HEALTHY LOVE HABITS: Creating an Attitude of Gratitude

By Karen Aurit, LAMFT

 

 

 

Ever caught yourself focusing on your partner’s negative qualities? You’re not alone. Our brains are hard-wired to notice the negative to help us survive as a species. However, for our relationships to thrive, we must re-focus on the positive, creating an attitude of gratitude.

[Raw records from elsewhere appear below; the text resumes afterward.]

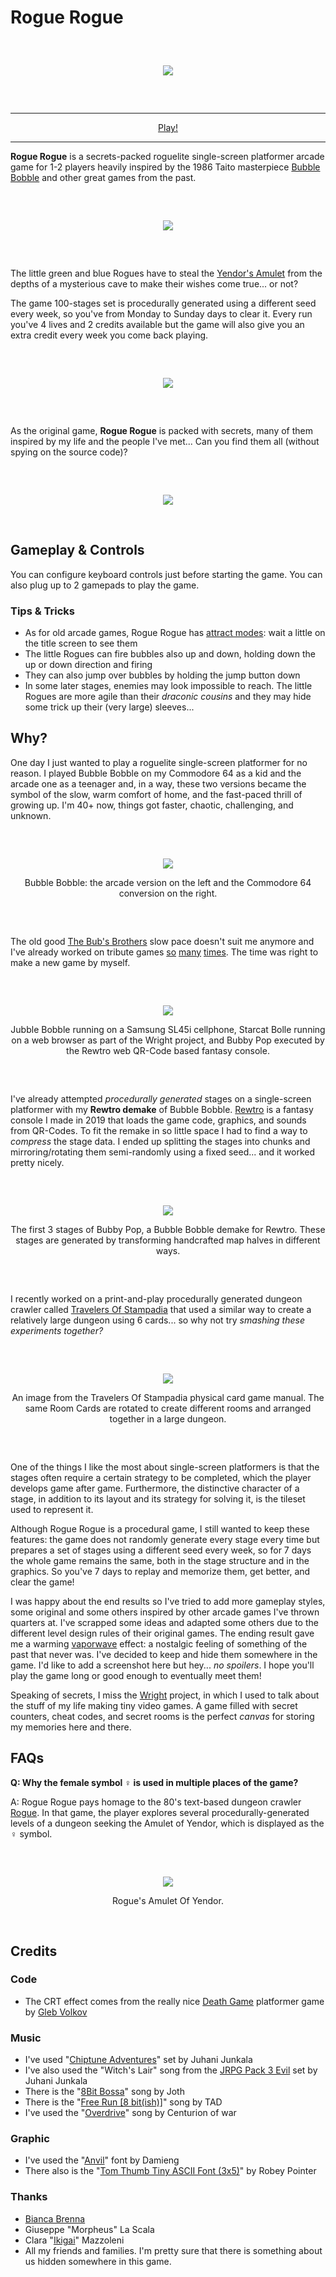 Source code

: # Rogue Rogue

<div align="center" style="margin:60px 0">
    <p><img src="markdown/logo.png"></p>
</div>

---

<div align="center">
    <a href="https://www.kesiev.com/roguerogue/">Play!</a><br>
</div>

---

**Rogue Rogue** is a secrets-packed roguelite single-screen platformer arcade game for 1-2 players heavily inspired by the 1986 Taito masterpiece [Bubble Bobble](https://en.wikipedia.org/wiki/Bubble_Bobble) and other great games from the past.

<div align="center" style="margin:60px 0">
    <p><img src="markdown/title.png"></p>
</div>

The little green and blue Rogues have to steal the [Yendor's Amulet](https://en.wikipedia.org/wiki/NetHack) from the depths of a mysterious cave to make their wishes come true... or not?

The game 100-stages set is procedurally generated using a different seed every week, so you've from Monday to Sunday days to clear it. Every run you've 4 lives and 2 credits available but the game will also give you an extra credit every week you come back playing.

<div align="center" style="margin:60px 0">
    <p><img src="markdown/shot1.png"></p>
</div>

As the original game, **Rogue Rogue** is packed with secrets, many of them inspired by my life and the people I've met... Can you find them all (without spying on the source code)?

<div align="center" style="margin:60px 0">
    <p><img src="markdown/shot2.png"></p>
</div>

## Gameplay & Controls

You can configure keyboard controls just before starting the game. You can also plug up to 2 gamepads to play the game.

### Tips & Tricks

  - As for old arcade games, Rogue Rogue has [attract modes](https://en.wikipedia.org/wiki/Glossary_of_video_game_terms#attract_mode): wait a little on the title screen to see them
  - The little Rogues can fire bubbles also up and down, holding down the up or down direction and firing
  - They can also jump over bubbles by holding the jump button down
  - In some later stages, enemies may look impossible to reach. The little Rogues are more agile than their _draconic cousins_ and they may hide some trick up their (very large) sleeves...

## Why?

One day I just wanted to play a roguelite single-screen platformer for no reason. I played Bubble Bobble on my Commodore 64 as a kid and the arcade one as a teenager and, in a way, these two versions became the symbol of the slow, warm comfort of home, and the fast-paced thrill of growing up. I'm 40+ now, things got faster, chaotic, challenging, and unknown.

<div align="center" style="margin:60px 0">
    <p><img src="markdown/arcadec64.png"></p>
    <p>Bubble Bobble: the arcade version on the left and the Commodore 64 conversion on the right.</p>
</div>

The old good [The Bub's Brothers](https://bub-n-bros.sourceforge.net/) slow pace doesn't suit me anymore and I've already worked on tribute games [so](http://www.kesiev.com/oldsite/jubble.htm) [many](http://www.kesiev.com/wright/issue/starcatbolle) [times](https://github.com/kesiev/rewtro/blob/master/carts/K-008-bubbypop.json). The time was right to make a new game by myself.

<div align="center" style="margin:60px 0">
    <p><img src="markdown/games.png"></p>
    <p>Jubble Bobble running on a Samsung SL45i cellphone, Starcat Bolle running on a web browser as part of the Wright project, and Bubby Pop executed by the Rewtro web QR-Code based fantasy console.</p>
</div>

I've already attempted _procedurally generated_ stages on a single-screen platformer with my **Rewtro demake** of Bubble Bobble. [Rewtro](https://github.com/kesiev/rewtro) is a fantasy console I made in 2019 that loads the game code, graphics, and sounds from QR-Codes. To fit the remake in so little space I had to find a way to _compress_ the stage data. I ended up splitting the stages into chunks and mirroring/rotating them semi-randomly using a fixed seed... and it worked pretty nicely.

<div align="center" style="margin:60px 0">
    <p><img src="markdown/bubbypop.png"></p>
    <p>The first 3 stages of Bubby Pop, a Bubble Bobble demake for Rewtro. These stages are generated by transforming handcrafted map halves in different ways.</p>
</div>

I recently worked on a print-and-play procedurally generated dungeon crawler called [Travelers Of Stampadia](https://github.com/kesiev/stampadia-travelers) that used a similar way to create a relatively large dungeon using 6 cards... so why not try _smashing these experiments together?_

<div align="center" style="margin:60px 0">
    <p><img src="markdown/stampadia.png"></p>
    <p>An image from the Travelers Of Stampadia physical card game manual. The same Room Cards are rotated to create different rooms and arranged together in a large dungeon.</p>
</div>

One of the things I like the most about single-screen platformers is that the stages often require a certain strategy to be completed, which the player develops game after game. Furthermore, the distinctive character of a stage, in addition to its layout and its strategy for solving it, is the tileset used to represent it.

Although Rogue Rogue is a procedural game, I still wanted to keep these features: the game does not randomly generate every stage every time but prepares a set of stages using a different seed every week, so for 7 days the whole game remains the same, both in the stage structure and in the graphics. So you've 7 days to replay and memorize them, get better, and clear the game!

I was happy about the end results so I've tried to add more gameplay styles, some original and some others inspired by other arcade games I've thrown quarters at. I've scrapped some ideas and adapted some others due to the different level design rules of their original games. The ending result gave me a warming [vaporwave](https://en.wikipedia.org/wiki/Vaporwave) effect: a nostalgic feeling of something of the past that never was. I've decided to keep and hide them somewhere in the game. I'd like to add a screenshot here but hey... _no spoilers_. I hope you'll play the game long or good enough to eventually meet them!

Speaking of secrets, I miss the [Wright](https://github.com/kesiev/wright) project, in which I used to talk about the stuff of my life making tiny video games. A game filled with secret counters, cheat codes, and secret rooms is the perfect _canvas_ for storing my memories here and there.

## FAQs

**Q: Why the female symbol &female; is used in multiple places of the game?**

A: Rogue Rogue pays homage to the 80's text-based dungeon crawler [Rogue](https://en.wikipedia.org/wiki/Rogue_(video_game)). In that game, the player explores several procedurally-generated levels of a dungeon seeking the Amulet of Yendor, which is displayed as the &female; symbol.

<div align="center" style="margin:60px 0">
    <p><img src="markdown/yendor.png"></p>
    <p>Rogue's Amulet Of Yendor.</p>
</div>

## Credits

### Code

  - The CRT effect comes from the really nice [Death Game](https://github.com/malec-palec/death-game) platformer game by [Gleb Volkov](https://github.com/malec-palec)
  
### Music

  - I've used "[Chiptune Adventures](https://opengameart.org/content/4-chiptunes-adventure)" set by Juhani Junkala
  - I've also used the "Witch's Lair" song from the [JRPG Pack 3 Evil](https://opengameart.org/content/jrpg-pack-3-evil) set by Juhani Junkala
  - There is the "[8Bit Bossa](https://opengameart.org/content/bossa-nova)" song by Joth
  - There is the "[Free Run [8 bit(ish)]](https://opengameart.org/content/free-run-8-bitish)" song by TAD
  - I've used the "[Overdrive](https://opengameart.org/content/overdrive)" song by Centurion of war
  
### Graphic

  - I've used the "[Anvil](https://damieng.com/typography/zx-origins/anvil/)" font by Damieng
  - There also is the "[Tom Thumb Tiny ASCII Font (3x5)](https://opengameart.org/content/tom-thumb-tiny-ascii-font-3x5)" by Robey Pointer

### Thanks

  - [Bianca Brenna](http://www.linearkey.net/)
  - Giuseppe "Morpheus" La Scala
  - Clara "[Ikigai](https://www.facebook.com/ikigaicustom)" Mazzoleni
  - All my friends and families. I'm pretty sure that there is something about us hidden somewhere in this game.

Research shows, expressing gratitude creates a cycle of appreciation that can transform relationships. Partners who express gratitude are more likely to remain in their relationship over time.

An attitude of gratitude:

  • Reinforces positive behavior.
    Thanking your partner for taking out the trash increases the likelihood that they will do it again. Bonus – appreciated partners are more likely to show appreciation in return.
  • Creates happy feelings.
    Expressing gratitude releases brain chemicals that make us feel happier and increases our sense of self-worth. Receiving gratitude validates your efforts and shows that you value the relationship. Gratefulness can improve overall well-being, increase resilience, strengthen the immune system, and reduce stress.
  • Increases connection.
    Dr. John Gottman notes that expressing gratitude can lower partner defensiveness, increase willingness to work together, and creates a “culture of goodwill” in a relationship. It’s not always easy to express gratitude, so it is best to focus on developing your new attitude, not on the results. Your partner may not know how to respond initially, but consistency is key.
  • Simple steps to get started:
    Say it in the moment. When you’re grateful, say it out loud (or by text)!
    Say it in front of your kids. Modeling appreciation allows your kids to see you both in a positive light and can boost your partner’s self-confidence.
    Say it every day. Create a ritual of exchanging daily gratitudes with your partner.
    Keep a journal of gratitudes. It may someday make for a special gift for your partner.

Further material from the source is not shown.